▸ Task
Lines with the word "call" in them must be copied from the records below.

Data extract section start

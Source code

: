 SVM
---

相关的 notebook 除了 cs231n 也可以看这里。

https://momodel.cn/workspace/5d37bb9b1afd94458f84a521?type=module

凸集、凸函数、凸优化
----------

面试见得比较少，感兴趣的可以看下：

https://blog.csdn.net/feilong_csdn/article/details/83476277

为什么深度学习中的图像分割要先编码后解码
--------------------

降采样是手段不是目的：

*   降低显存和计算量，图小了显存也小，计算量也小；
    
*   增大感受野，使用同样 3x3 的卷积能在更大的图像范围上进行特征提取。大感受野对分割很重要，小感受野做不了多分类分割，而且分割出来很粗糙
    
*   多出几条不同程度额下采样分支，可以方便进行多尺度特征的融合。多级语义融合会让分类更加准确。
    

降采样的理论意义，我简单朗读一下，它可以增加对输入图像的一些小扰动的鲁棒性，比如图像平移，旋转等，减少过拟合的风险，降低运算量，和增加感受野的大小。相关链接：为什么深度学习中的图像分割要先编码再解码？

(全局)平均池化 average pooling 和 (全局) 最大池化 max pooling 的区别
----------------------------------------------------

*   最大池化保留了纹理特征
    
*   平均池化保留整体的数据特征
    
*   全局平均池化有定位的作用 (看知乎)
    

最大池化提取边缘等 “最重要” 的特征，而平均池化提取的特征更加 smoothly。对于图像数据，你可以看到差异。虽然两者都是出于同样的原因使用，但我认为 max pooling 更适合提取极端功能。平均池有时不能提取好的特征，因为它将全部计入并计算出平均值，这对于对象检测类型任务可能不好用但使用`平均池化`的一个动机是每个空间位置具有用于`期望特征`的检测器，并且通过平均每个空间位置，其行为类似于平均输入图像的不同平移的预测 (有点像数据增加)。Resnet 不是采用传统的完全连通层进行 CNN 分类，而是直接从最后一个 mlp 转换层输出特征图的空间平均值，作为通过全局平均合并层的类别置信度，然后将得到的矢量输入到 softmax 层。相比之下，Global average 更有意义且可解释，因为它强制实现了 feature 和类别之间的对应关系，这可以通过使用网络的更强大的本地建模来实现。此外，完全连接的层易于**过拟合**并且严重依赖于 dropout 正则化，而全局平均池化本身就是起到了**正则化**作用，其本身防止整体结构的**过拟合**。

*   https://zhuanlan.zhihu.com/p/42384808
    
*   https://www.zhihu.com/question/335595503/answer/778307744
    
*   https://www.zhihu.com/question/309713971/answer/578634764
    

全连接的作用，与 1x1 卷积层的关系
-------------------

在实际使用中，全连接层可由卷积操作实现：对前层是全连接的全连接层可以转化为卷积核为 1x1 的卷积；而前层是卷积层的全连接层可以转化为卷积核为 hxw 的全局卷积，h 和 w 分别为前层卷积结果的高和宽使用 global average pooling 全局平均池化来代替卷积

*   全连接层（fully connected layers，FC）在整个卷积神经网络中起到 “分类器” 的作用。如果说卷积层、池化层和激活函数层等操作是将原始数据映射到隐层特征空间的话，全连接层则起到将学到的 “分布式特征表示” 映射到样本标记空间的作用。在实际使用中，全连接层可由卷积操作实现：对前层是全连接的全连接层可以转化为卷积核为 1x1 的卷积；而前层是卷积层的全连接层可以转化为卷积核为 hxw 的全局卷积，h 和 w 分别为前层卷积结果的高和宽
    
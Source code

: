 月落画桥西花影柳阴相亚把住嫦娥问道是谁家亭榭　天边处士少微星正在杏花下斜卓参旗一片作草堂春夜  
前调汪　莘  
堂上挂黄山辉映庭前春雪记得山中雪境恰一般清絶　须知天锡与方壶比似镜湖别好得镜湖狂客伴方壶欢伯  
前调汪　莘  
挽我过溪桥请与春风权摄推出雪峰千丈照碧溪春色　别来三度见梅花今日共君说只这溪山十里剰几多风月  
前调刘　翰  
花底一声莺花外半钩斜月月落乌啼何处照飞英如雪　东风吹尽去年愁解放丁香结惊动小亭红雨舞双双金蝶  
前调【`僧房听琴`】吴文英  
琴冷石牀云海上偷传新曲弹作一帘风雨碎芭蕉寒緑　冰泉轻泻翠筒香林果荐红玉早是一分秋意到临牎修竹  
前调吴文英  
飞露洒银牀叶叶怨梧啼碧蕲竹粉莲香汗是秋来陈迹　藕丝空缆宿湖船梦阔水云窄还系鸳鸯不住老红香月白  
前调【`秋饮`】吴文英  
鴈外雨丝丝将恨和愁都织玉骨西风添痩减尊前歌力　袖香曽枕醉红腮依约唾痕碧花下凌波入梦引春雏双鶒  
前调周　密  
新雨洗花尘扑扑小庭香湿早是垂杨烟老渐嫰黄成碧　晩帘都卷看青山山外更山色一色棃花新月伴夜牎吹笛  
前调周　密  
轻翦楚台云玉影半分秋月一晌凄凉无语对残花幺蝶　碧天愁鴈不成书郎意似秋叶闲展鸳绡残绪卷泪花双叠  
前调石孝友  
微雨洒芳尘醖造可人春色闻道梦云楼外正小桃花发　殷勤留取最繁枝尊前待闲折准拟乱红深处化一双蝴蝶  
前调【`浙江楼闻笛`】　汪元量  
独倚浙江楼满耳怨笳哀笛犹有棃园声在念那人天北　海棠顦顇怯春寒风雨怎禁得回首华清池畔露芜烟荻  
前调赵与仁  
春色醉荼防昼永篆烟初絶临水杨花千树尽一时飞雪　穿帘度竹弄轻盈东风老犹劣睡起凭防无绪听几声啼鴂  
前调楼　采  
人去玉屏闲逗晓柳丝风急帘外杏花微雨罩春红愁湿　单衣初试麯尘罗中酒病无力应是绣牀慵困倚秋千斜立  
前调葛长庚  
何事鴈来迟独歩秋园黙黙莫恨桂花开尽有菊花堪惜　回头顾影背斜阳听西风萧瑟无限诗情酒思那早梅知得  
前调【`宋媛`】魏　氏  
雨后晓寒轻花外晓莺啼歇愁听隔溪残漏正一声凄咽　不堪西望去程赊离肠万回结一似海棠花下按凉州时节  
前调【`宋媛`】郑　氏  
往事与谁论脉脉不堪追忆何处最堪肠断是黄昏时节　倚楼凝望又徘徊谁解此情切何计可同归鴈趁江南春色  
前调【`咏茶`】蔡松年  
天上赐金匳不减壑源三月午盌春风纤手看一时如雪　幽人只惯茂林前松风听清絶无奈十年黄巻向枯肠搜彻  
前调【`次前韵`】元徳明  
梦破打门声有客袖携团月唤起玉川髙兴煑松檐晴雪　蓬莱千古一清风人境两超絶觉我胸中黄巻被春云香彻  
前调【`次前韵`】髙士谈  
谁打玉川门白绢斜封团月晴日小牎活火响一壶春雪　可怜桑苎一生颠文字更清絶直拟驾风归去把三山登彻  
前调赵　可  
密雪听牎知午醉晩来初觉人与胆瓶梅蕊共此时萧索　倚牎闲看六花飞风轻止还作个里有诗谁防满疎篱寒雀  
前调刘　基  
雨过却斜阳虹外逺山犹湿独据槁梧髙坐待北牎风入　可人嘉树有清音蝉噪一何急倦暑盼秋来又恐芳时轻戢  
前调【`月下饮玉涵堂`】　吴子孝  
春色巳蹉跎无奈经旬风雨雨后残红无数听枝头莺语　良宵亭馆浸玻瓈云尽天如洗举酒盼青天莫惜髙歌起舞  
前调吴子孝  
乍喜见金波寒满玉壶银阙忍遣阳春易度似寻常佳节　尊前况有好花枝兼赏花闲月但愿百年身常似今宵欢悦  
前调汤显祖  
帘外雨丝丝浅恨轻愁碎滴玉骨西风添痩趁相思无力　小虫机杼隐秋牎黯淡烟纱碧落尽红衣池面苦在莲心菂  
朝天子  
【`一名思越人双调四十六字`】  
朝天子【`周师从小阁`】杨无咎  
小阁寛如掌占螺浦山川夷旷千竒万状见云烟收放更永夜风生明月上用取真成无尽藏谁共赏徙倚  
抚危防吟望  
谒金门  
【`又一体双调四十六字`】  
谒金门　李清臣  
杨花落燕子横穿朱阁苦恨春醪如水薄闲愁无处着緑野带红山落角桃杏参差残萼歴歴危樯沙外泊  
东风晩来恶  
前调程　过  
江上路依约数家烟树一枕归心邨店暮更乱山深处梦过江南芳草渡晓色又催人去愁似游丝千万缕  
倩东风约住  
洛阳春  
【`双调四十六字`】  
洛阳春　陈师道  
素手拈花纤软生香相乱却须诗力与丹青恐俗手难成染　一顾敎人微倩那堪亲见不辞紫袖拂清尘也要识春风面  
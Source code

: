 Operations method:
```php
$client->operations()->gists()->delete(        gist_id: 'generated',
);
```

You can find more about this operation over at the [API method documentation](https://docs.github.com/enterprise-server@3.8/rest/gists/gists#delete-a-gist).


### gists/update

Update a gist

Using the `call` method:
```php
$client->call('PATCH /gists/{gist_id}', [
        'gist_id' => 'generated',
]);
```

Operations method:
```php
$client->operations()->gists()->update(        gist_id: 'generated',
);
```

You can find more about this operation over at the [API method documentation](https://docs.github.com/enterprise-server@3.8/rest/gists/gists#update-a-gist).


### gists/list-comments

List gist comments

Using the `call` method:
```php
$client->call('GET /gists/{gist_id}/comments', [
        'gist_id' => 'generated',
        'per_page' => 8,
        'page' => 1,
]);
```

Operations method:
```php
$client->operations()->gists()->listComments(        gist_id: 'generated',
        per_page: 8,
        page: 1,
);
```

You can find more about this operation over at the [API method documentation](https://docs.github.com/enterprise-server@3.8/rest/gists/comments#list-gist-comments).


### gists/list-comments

Data extract section end

▸ Result of the exercise
Using the `call` method:
$client->call('PATCH /gists/{gist_id}', [
Using the `call` method:
$client->call('GET /gists/{gist_id}/comments', [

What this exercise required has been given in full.